Thank you in advance if you reply, and plz forgive the noobishness.

jwatte
04-02-2016, 11:43 PM
Each serial port has a "TX" and "RX" pin. "TX" on one device (an Arduino) connects to "RX" on the other device (such as an Xbee.)
The Mega has four hardware serial ports, and as long as the Xbee uses a serial port that is different than the one used for programming, you will be fine. (Assuming you're using an Arduino Mega board!)

Thalvus
04-11-2016, 09:49 AM
So that covers the hardware part.

In all honesty I'm not really concerned about figuring out the hardware, I am primarily concerned with the software. Based on the sketch provided above I can understand most of it, but the function that I don't understand is the "int ch" function.

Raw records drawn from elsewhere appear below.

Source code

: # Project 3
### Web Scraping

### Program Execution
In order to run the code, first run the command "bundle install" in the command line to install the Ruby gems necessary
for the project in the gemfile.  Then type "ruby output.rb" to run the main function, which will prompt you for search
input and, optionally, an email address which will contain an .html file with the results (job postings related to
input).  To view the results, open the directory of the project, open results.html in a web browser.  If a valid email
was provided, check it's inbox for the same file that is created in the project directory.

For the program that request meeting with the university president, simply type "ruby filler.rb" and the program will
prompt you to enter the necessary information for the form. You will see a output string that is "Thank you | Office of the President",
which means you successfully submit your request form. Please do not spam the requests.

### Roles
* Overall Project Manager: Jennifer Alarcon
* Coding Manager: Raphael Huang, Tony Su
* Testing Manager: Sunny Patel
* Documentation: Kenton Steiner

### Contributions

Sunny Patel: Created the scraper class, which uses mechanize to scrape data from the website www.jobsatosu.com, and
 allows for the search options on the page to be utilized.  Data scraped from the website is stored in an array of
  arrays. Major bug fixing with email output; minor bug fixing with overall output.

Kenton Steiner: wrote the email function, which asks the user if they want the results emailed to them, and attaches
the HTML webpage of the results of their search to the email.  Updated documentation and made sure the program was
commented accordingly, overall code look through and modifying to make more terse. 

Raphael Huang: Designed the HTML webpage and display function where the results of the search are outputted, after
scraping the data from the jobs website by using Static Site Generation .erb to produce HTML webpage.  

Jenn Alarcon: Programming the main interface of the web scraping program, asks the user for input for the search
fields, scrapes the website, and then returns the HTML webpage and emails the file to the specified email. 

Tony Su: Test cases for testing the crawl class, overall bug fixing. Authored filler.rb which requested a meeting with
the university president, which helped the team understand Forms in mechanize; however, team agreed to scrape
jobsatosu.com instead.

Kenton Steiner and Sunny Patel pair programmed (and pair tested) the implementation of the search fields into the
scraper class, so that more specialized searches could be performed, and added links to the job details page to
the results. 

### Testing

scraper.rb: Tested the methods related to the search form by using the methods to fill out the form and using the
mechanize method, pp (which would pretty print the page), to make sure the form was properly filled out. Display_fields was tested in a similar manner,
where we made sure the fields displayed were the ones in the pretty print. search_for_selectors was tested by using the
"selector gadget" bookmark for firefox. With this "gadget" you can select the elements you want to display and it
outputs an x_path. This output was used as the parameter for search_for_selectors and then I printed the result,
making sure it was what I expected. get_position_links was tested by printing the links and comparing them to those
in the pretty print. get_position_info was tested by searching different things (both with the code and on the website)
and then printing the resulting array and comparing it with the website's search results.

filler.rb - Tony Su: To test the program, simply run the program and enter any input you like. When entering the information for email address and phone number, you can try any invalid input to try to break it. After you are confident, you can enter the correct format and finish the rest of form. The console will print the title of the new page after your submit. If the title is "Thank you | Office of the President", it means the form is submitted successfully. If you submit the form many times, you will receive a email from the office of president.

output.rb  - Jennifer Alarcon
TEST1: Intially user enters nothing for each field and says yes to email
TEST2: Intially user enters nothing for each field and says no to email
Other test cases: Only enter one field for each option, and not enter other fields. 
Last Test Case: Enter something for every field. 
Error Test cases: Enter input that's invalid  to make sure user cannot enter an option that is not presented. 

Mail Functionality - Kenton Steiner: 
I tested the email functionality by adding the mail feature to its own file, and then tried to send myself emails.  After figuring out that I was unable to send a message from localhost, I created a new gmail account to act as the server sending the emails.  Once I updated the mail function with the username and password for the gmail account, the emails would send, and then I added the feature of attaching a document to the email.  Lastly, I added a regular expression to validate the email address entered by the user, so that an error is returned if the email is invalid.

Another question is that in this section after the "if" statement and after the parentheses there are brackets, I assume that those brackets conclude an "if-then" statement?

void loop() {
if (Serial.available()) {
int ch = Serial.read();
if (ch == '1') {
if (!alreadyDoingTheThing()) {
startDoingTheThing();
}
}
}

jwatte
04-11-2016, 12:36 PM
An if statement is followed by one statement to execute if the if() is true, and then optionally followed by the "else" keyword and another statement to execute if the statement is not true.



if (theThing)
Serial.print("The Thing!\n");


If you want to do more than one thing inside the if(), you have to create a statement that does more than one thing in sequence. That's what "blocks" are -- open brace, any number of statements, close brace -- looks to the if() statement as a single statement.



if (theThing) {
Serial.print("Thing 1\n");
Serial.print("Thing 2\n");
}


Because the C/C++ compiler doesn't look at the whitespace level (putting statements further to the right to show where they behave,) it's generally considered good practice to always use the braces after if() (and similar control flow like while() and for()) even if you only have one statement inside then. This avoids bugs when you come back and extend the code.

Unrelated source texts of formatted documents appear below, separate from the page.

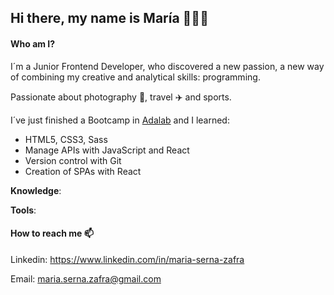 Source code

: ## Hi there, my name is María 👩🏻‍💻

#### Who am I?

I´m a Junior Frontend Developer, who discovered a new passion, a new way of combining my creative and analytical skills: programming. 

Passionate about photography 📸, travel :airplane: and sports.

I´ve just finished a Bootcamp in [Adalab](https://adalab.es/) and I learned:
  * HTML5, CSS3, Sass
  * Manage APIs with JavaScript and React
  * Version control with Git
  * Creation of SPAs with React

**Knowledge**:

**Tools**:




#### How to reach me 📫

Linkedin: https://www.linkedin.com/in/maria-serna-zafra

Email: maria.serna.zafra@gmail.com





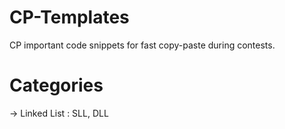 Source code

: # CP-Templates
CP important code snippets for fast copy-paste during contests.
# Categories
-> Linked List : SLL, DLL

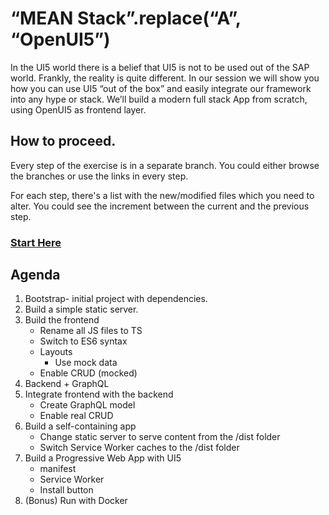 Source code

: # “MEAN Stack”.replace(“A”, “OpenUI5”)
  
In the UI5 world there is a belief that UI5 is not to be used out of the SAP world. Frankly, the reality is quite different.
In our session we will show you how you can use UI5 “out of the box” and easily integrate our framework into any hype or stack.
We’ll build a modern full stack App from scratch, using OpenUI5 as frontend layer.


## How to proceed.
Every step of the exercise is in a separate branch. You could either browse the branches or use the links in every step.

For each step, there's a list with the new/modified files which you need to alter.
You could see the increment between the current and the previous step.

### [Start Here](https://github.wdf.sap.corp/hands-ons-dkom2020/ui5-experiments/tree/00_webapp_template)


## Agenda

1. Bootstrap- initial project with dependencies.
2. Build a simple static server.
3. Build the frontend
    - Rename all JS files to TS
    - Switch to ES6 syntax
    - Layouts
        - Use mock data
    - Enable CRUD (mocked)
4. Backend + GraphQL
5. Integrate frontend with the backend
    - Create GraphQL model
    - Enable real CRUD
6. Build a self-containing app
    - Change static server to serve content from the /dist folder
    - Switch Service Worker caches to the /dist folder
7. Build a Progressive Web App with UI5
    - manifest
    - Service Worker
    - Install button
8. (Bonus) Run with Docker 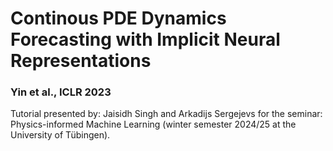 # Continous PDE Dynamics Forecasting with Implicit Neural Representations

### Yin et al., ICLR 2023

Tutorial presented by: Jaisidh Singh and Arkadijs Sergejevs for the seminar: Physics-informed Machine Learning (winter semester 2024/25 at the University of Tübingen).
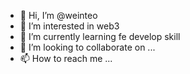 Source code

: - 👋 Hi, I’m @weinteo
- 👀 I’m interested in web3
- 🌱 I’m currently learning fe develop skill
- 💞️ I’m looking to collaborate on ...
- 📫 How to reach me ...

<!---
weinteo/weinteo is a ✨ special ✨ repository because its `README.md` (this file) appears on your GitHub profile.
You can click the Preview link to take a look at your changes.
--->
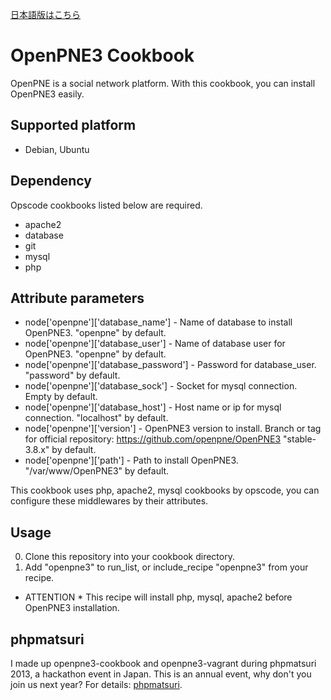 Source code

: [日本語版はこちら](https://github.com/77web/openpne3-cookbook/blob/master/README-ja.md)

OpenPNE3 Cookbook
=====================

OpenPNE is a social network platform.
With this cookbook, you can install OpenPNE3 easily.

Supported platform
---------------------

* Debian, Ubuntu

Dependency
--------------

Opscode cookbooks listed below are required.

* apache2
* database
* git
* mysql
* php

Attribute parameters
-----------------------

* node['openpne']['database_name'] - Name of database to install OpenPNE3. "openpne" by default.
* node['openpne']['database_user'] - Name of database user for OpenPNE3. "openpne" by default.
* node['openpne']['database_password'] - Password for database_user. "password" by default.
* node['openpne']['database_sock'] - Socket for mysql connection. Empty by default.
* node['openpne']['database_host'] - Host name or ip for mysql connection. "localhost" by default.
* node['openpne']['version'] - OpenPNE3 version to install. Branch or tag for official repository: https://github.com/openpne/OpenPNE3 "stable-3.8.x" by default.
* node['openpne']['path'] - Path to install OpenPNE3. "/var/www/OpenPNE3" by default.

This cookbook uses php, apache2, mysql cookbooks by opscode, you can configure these middlewares by their attributes.

Usage
------

0. Clone this repository into your cookbook directory.
1. Add "openpne3" to run_list, or include_recipe "openpne3" from your recipe.

* ATTENTION *
This recipe will install php, mysql, apache2 before OpenPNE3 installation.

phpmatsuri
-------------

I made up openpne3-cookbook and openpne3-vagrant during phpmatsuri 2013, a hackathon event in Japan. This is an annual event, why don't you join us next year? For details: [phpmatsuri](http://phpmatsuri.net).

For more information, see your favorite Arduino C/C++ tutorial web page :-)

KevinO
04-11-2016, 01:11 PM
I second jwatte's statement! For example isn't this easier to read and understand?



void loop()
{
if( Serial.available() )
{
int ch = Serial.read();
if( ch == '1' )
{
if( !alreadyDoingTheThing() )
{
startDoingTheThing();
}
}
}
}

KurtEck
04-11-2016, 01:32 PM
Also agree, but sometimes do get lazy :o Also note, code is a lot easier to read in form messages, when it is contained in code tags.

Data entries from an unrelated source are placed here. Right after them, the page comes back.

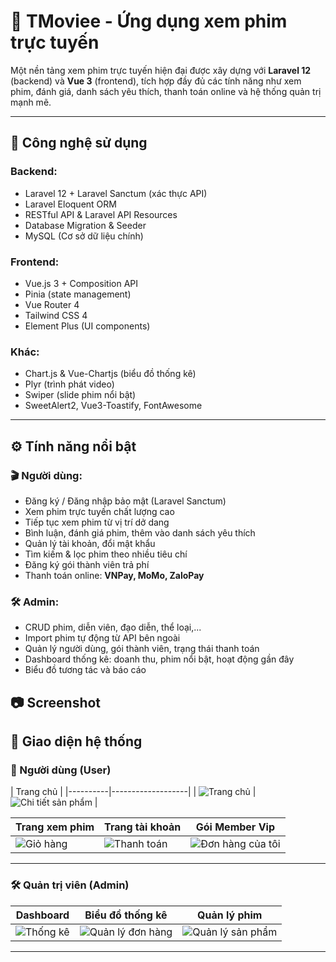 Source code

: # 🎥 TMoviee - Ứng dụng xem phim trực tuyến

Một nền tảng xem phim trực tuyến hiện đại được xây dựng với **Laravel 12** (backend) và **Vue 3** (frontend), tích hợp đầy đủ các tính năng như xem phim, đánh giá, danh sách yêu thích, thanh toán online và hệ thống quản trị mạnh mẽ.

---

## 🚀 Công nghệ sử dụng

### Backend:
- Laravel 12 + Laravel Sanctum (xác thực API)
- Laravel Eloquent ORM
- RESTful API & Laravel API Resources
- Database Migration & Seeder
- MySQL (Cơ sở dữ liệu chính)
### Frontend:
- Vue.js 3 + Composition API
- Pinia (state management)
- Vue Router 4
- Tailwind CSS 4
- Element Plus (UI components)

### Khác:
- Chart.js & Vue-Chartjs (biểu đồ thống kê)
- Plyr (trình phát video)
- Swiper (slide phim nổi bật)
- SweetAlert2, Vue3-Toastify, FontAwesome

---

## ⚙️ Tính năng nổi bật

### 🎬 Người dùng:
- Đăng ký / Đăng nhập bảo mật (Laravel Sanctum)
- Xem phim trực tuyến chất lượng cao
- Tiếp tục xem phim từ vị trí dở dang
- Bình luận, đánh giá phim, thêm vào danh sách yêu thích
- Quản lý tài khoản, đổi mật khẩu
- Tìm kiếm & lọc phim theo nhiều tiêu chí
- Đăng ký gói thành viên trả phí
- Thanh toán online: **VNPay, MoMo, ZaloPay**

### 🛠️ Admin:
- CRUD phim, diễn viên, đạo diễn, thể loại,...
- Import phim tự động từ API bên ngoài
- Quản lý người dùng, gói thành viên, trạng thái thanh toán
- Dashboard thống kê: doanh thu, phim nổi bật, hoạt động gần đây
- Biểu đồ tương tác và báo cáo
## 📷 Screenshot

## 📸 Giao diện hệ thống

### 👤 Người dùng (User)

| Trang chủ |
|----------|-------------------|
| ![Trang chủ](https://github.com/user-attachments/assets/def1eaea-31f1-4e76-91e4-f819cf176207) | ![Chi tiết sản phẩm](https://github.com/user-attachments/assets/0b9be998-7d09-4cf9-b393-4f0b6406336f) |

| Trang xem phim | Trang tài khoản | Gói Member Vip |
|----------|------------|------------------|
| ![Giỏ hàng](https://github.com/user-attachments/assets/8b6398ce-c7c6-454a-854f-a6749497af3f) | ![Thanh toán](https://github.com/user-attachments/assets/25c8923f-dcd4-4504-b715-cd6cb5d24a8b) | ![Đơn hàng của tôi](https://github.com/user-attachments/assets/cdbcfae5-5e36-4943-90ff-6d58dccee9f9) |

---

### 🛠️ Quản trị viên (Admin)

| Dashboard | Biểu đồ thống kê | Quản lý phim |
|---------|------------------|------------------|
| ![Thống kê](https://github.com/user-attachments/assets/d8e299bb-db63-4a5e-ad94-46584ab31d1d) | ![Quản lý đơn hàng](https://github.com/user-attachments/assets/d0ecb411-a255-4924-a607-2d4b1bbe6541) | ![Quản lý sản phẩm](https://github.com/user-attachments/assets/cddb0993-8ab0-4f5d-915e-7064b8b3afd5) |


---

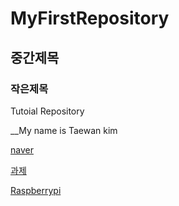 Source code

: # MyFirstRepository

## 중간제목

### 작은제목

Tutoial Repository

__My name is Taewan kim

[naver](https://www.naver.com/)

[과제](../README.md)

[Raspberrypi](../rpi.md)
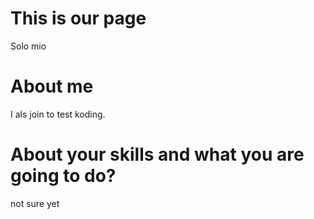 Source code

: This is our page
================

Solo mio


About me
===========================


I  als join to test koding.

About your skills and what you are going to do?
=======

not sure yet

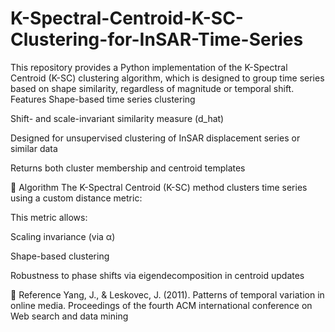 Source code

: # K-Spectral-Centroid-K-SC-Clustering-for-InSAR-Time-Series

This repository provides a Python implementation of the K-Spectral Centroid (K-SC) clustering algorithm, which is designed to group time series based on shape similarity, regardless of magnitude or temporal shift.
Features
Shape-based time series clustering

Shift- and scale-invariant similarity measure (d_hat)

Designed for unsupervised clustering of InSAR displacement series or similar data

Returns both cluster membership and centroid templates

📌 Algorithm
The K-Spectral Centroid (K-SC) method clusters time series using a custom distance metric:

This metric allows:

Scaling invariance (via α)

Shape-based clustering

Robustness to phase shifts via eigendecomposition in centroid updates

📘 Reference
Yang, J., & Leskovec, J. (2011). Patterns of temporal variation in online media. Proceedings of the fourth ACM international conference on Web search and data mining
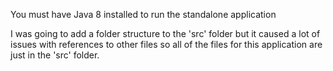 You must have Java 8 installed to run the standalone application

I was going to add a folder structure to the 'src' folder but it caused a lot of issues with
references to other files so all of the files for this application are just in the 'src' folder.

Now as to the first part of the question:

int ch = Serial.read();

The Serial class is built into the Arduino code base. You can find lots of information in their reference, including
its methods which include read(). The manual page for it is at: http://www.arduino.cc/en/Serial/Read

Basically read take no parameters and returns an integer value, which in your code is saved into a new variable called
ch.

If you have not received anything on the serial port, the value returned will be -1. So in the code example you are
looking to see if you received a byte that is equal to an ASCII 1.

Kurt

Thalvus
05-20-2016, 09:04 PM
Sorry I couldn't reply sooner, I had school work to take care of. Thank you all so much for all the information, it will definitely help with my future endeavors in robotics. I tip my hat to all of you.